INVIVO - La Fin du Présent - Scoptione 2024 © David Gallard

Maeterlinck : obsolescence déprogrammée

Laura Plas
Les Trois Coups

Poursuivant son exploration de l’œuvre de Maeterlinck, le collectif INVIVO propose un triptyque en apesanteur. « La Fin du présent » est un spectacle aussi désorientant que saisissant, sur le plan visuel, d’ailleurs lauréat du Prix SVSN (Spectacle Vivant, Scènes Numériques) remis au Festival d’Avignon 2023). Une manière de faire enfin entendre Maeterlinck.

L’an passé, Julien Dubuc mettait en scène Les Aveugles, forme casquée pour douze spectateurs. Il poursuit aujourd’hui son exploration de l’œuvre de Maeterlinck en articulant cette fois trois œuvres courtes : Intérieur, L’’intruse et Les Sept Princesses. Il parvient à en faire un tout organique et un parcours immersif : La Fin du présent.

Sidérante par sa beauté plastique, cette proposition peut laisser songeurs mais pas indifférents. Pourquoi ? À coup sûr, l’amateur de théâtre classique pourrait sortir interloqué. Séparé des acteurs tantôt par une vitre, tantôt par une surface de projection, il lui faudra en effet renoncer à la chair du théâtre. Voyant les interprètes comme perchés sur les hauteurs d’une tour, parfois abolis en son antre mystérieux, il regrettera peut-être la transpiration, les voix portées, bref, ce contact si organique qui fait vibrer une salle à l’unisson.

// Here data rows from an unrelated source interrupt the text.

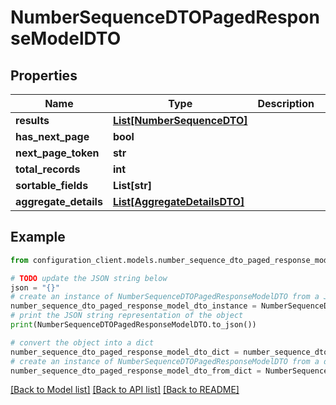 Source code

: # NumberSequenceDTOPagedResponseModelDTO


## Properties

Name | Type | Description | Notes
------------ | ------------- | ------------- | -------------
**results** | [**List[NumberSequenceDTO]**](NumberSequenceDTO.md) |  | [optional] 
**has_next_page** | **bool** |  | [optional] 
**next_page_token** | **str** |  | [optional] 
**total_records** | **int** |  | [optional] 
**sortable_fields** | **List[str]** |  | [optional] 
**aggregate_details** | [**List[AggregateDetailsDTO]**](AggregateDetailsDTO.md) |  | [optional] 

## Example

```python
from configuration_client.models.number_sequence_dto_paged_response_model_dto import NumberSequenceDTOPagedResponseModelDTO

# TODO update the JSON string below
json = "{}"
# create an instance of NumberSequenceDTOPagedResponseModelDTO from a JSON string
number_sequence_dto_paged_response_model_dto_instance = NumberSequenceDTOPagedResponseModelDTO.from_json(json)
# print the JSON string representation of the object
print(NumberSequenceDTOPagedResponseModelDTO.to_json())

# convert the object into a dict
number_sequence_dto_paged_response_model_dto_dict = number_sequence_dto_paged_response_model_dto_instance.to_dict()
# create an instance of NumberSequenceDTOPagedResponseModelDTO from a dict
number_sequence_dto_paged_response_model_dto_from_dict = NumberSequenceDTOPagedResponseModelDTO.from_dict(number_sequence_dto_paged_response_model_dto_dict)
```
[[Back to Model list]](../README.md#documentation-for-models) [[Back to API list]](../README.md#documentation-for-api-endpoints) [[Back to README]](../README.md)


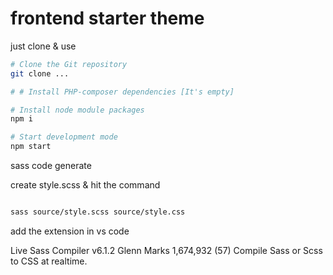 # frontend starter theme
just clone & use

```bash
# Clone the Git repository
git clone ...

# # Install PHP-composer dependencies [It's empty]

# Install node module packages
npm i

# Start development mode
npm start
```

sass code generate

create style.scss & hit the command
```bash

sass source/style.scss source/style.css
```
add the extension in vs code

Live Sass Compiler
v6.1.2
Glenn Marks
1,674,932
(57)
Compile Sass or Scss to CSS at realtime.
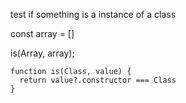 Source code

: test if something is a instance of a class

const array = []


is(Array, array);

```
function is(Class, value) {
  return value?.constructor === Class
}
```
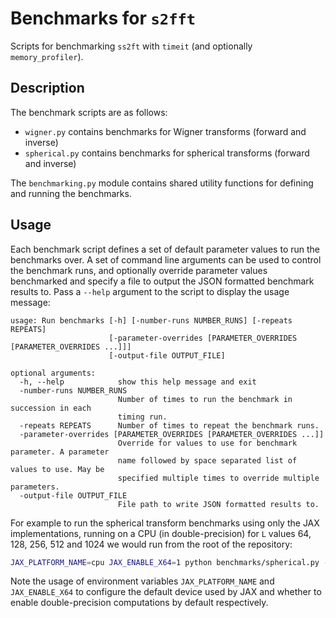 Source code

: # Benchmarks for `s2fft`

Scripts for benchmarking `ss2ft` with `timeit` (and optionally `memory_profiler`).

## Description

The benchmark scripts are as follows:

  * `wigner.py` contains benchmarks for Wigner transforms (forward and inverse)
  * `spherical.py` contains benchmarks for spherical transforms (forward and inverse)

The `benchmarking.py` module contains shared utility functions for defining and running
the benchmarks.

## Usage

Each benchmark script defines a set of default parameter values to run the benchmarks
over. A set of command line arguments can be used to control the benchmark runs,
and optionally override parameter values benchmarked and specify a file to output
the JSON formatted benchmark results to. Pass a `--help` argument to the script to
display the usage message:

```
usage: Run benchmarks [-h] [-number-runs NUMBER_RUNS] [-repeats REPEATS]
                      [-parameter-overrides [PARAMETER_OVERRIDES [PARAMETER_OVERRIDES ...]]]
                      [-output-file OUTPUT_FILE]

optional arguments:
  -h, --help            show this help message and exit
  -number-runs NUMBER_RUNS
                        Number of times to run the benchmark in succession in each
                        timing run.
  -repeats REPEATS      Number of times to repeat the benchmark runs.
  -parameter-overrides [PARAMETER_OVERRIDES [PARAMETER_OVERRIDES ...]]
                        Override for values to use for benchmark parameter. A parameter
                        name followed by space separated list of values to use. May be
                        specified multiple times to override multiple parameters.
  -output-file OUTPUT_FILE
                        File path to write JSON formatted results to.
```

For example to run the spherical transform benchmarks using only the JAX implementations,
running on a CPU (in double-precision) for `L` values 64, 128, 256, 512 and 1024 we 
would run from the root of the repository:

```sh
JAX_PLATFORM_NAME=cpu JAX_ENABLE_X64=1 python benchmarks/spherical.py -p L 64 128 256 512 1024 -p method jax
```

Note the usage of environment variables `JAX_PLATFORM_NAME` and `JAX_ENABLE_X64` to 
configure the default device used by JAX and whether to enable double-precision
computations by default respectively.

Et justement, d’unisson, sous casque il n’est pas question. C’est à une expérience intime que nous sommes conviés, invités à plonger en nous-mêmes. Ici, les acteurs ne sont que les pièces d’une expérience qui donne plus de place à la création sonore, la vidéo ou à la scénographie. Ce sont les figures spectrales d’un théâtre symboliste onirique.

Bulles et limbes

Il n’y a pas non plus d’histoire, plutôt des bulles narratives. De belles bulles aux multiples irisations, aussi vite constituées sur notre rétine qu’abolies. Pourtant, elles nous font palper l’insaisissable, ce qui affleure et ne se dit pas. La langue de Maeterlinck prend d’ailleurs dans ses volutes et ressassements, comme des accents durassiens. Évidemment, donc, pas de propos engagés dans une actualité. Si Maeterlinck revit ici, ce n’est pas d’être au présent. Nous avons plutôt l’impression de nous promener sur une crête entre la vie et la mort, dans une zone de limbes indécidables et atemporelles.

Par contre, on entend l’auteur comme on ne l’avait jamais lu, vu. Son obsolescence semble déprogrammée. Et ce n’est pas l’emploi de technologies qui le ramène d’entre les auteurs morts, mais plutôt la façon dont ces dernières sont mises au service d’une partition subtile. Sous casque, nous percevons souffles, suspens de la voix : un domaine des murmures. Nous nous trouvons donc dans une présence-absence que compose aussi une scénographie faite de voiles, de vitres. La transparence est bien ici obstacle. Quant à la vidéo, elle permet de superposer aussi des présences « réelles », à celles que seuls les aveugles pressentent dans ces pièces. Leurs images ondoyantes, pixelisées nous amènent à rêver. Et puis leur beauté fait songer à l’Ordet de Dreyer, aux formes pures de Craig ou Appia. Elle a le pouvoir de redonner sens à une œuvre peu connue, peu montée.

À la dérive du conte

Ce sens s’avère en même temps multiple, il est sans cesse dénoué et retissé. Car le triptyque fait entendre des échos entre des mots, des accessoires (les bougies aux connotations religieuses et mortuaires), des noms de personnages. Peut-on alors aller jusqu’à relier les trois pièces ? Doit-on penser, par exemple, le deuxième volet comme une réécriture du premier, depuis l’espace du dedans ? Nous ne le saurons jamais, condamnés à voir émerger et s’évanouir nos hypothèses. Nous avançons dans le brouillard épais des contes et légendes.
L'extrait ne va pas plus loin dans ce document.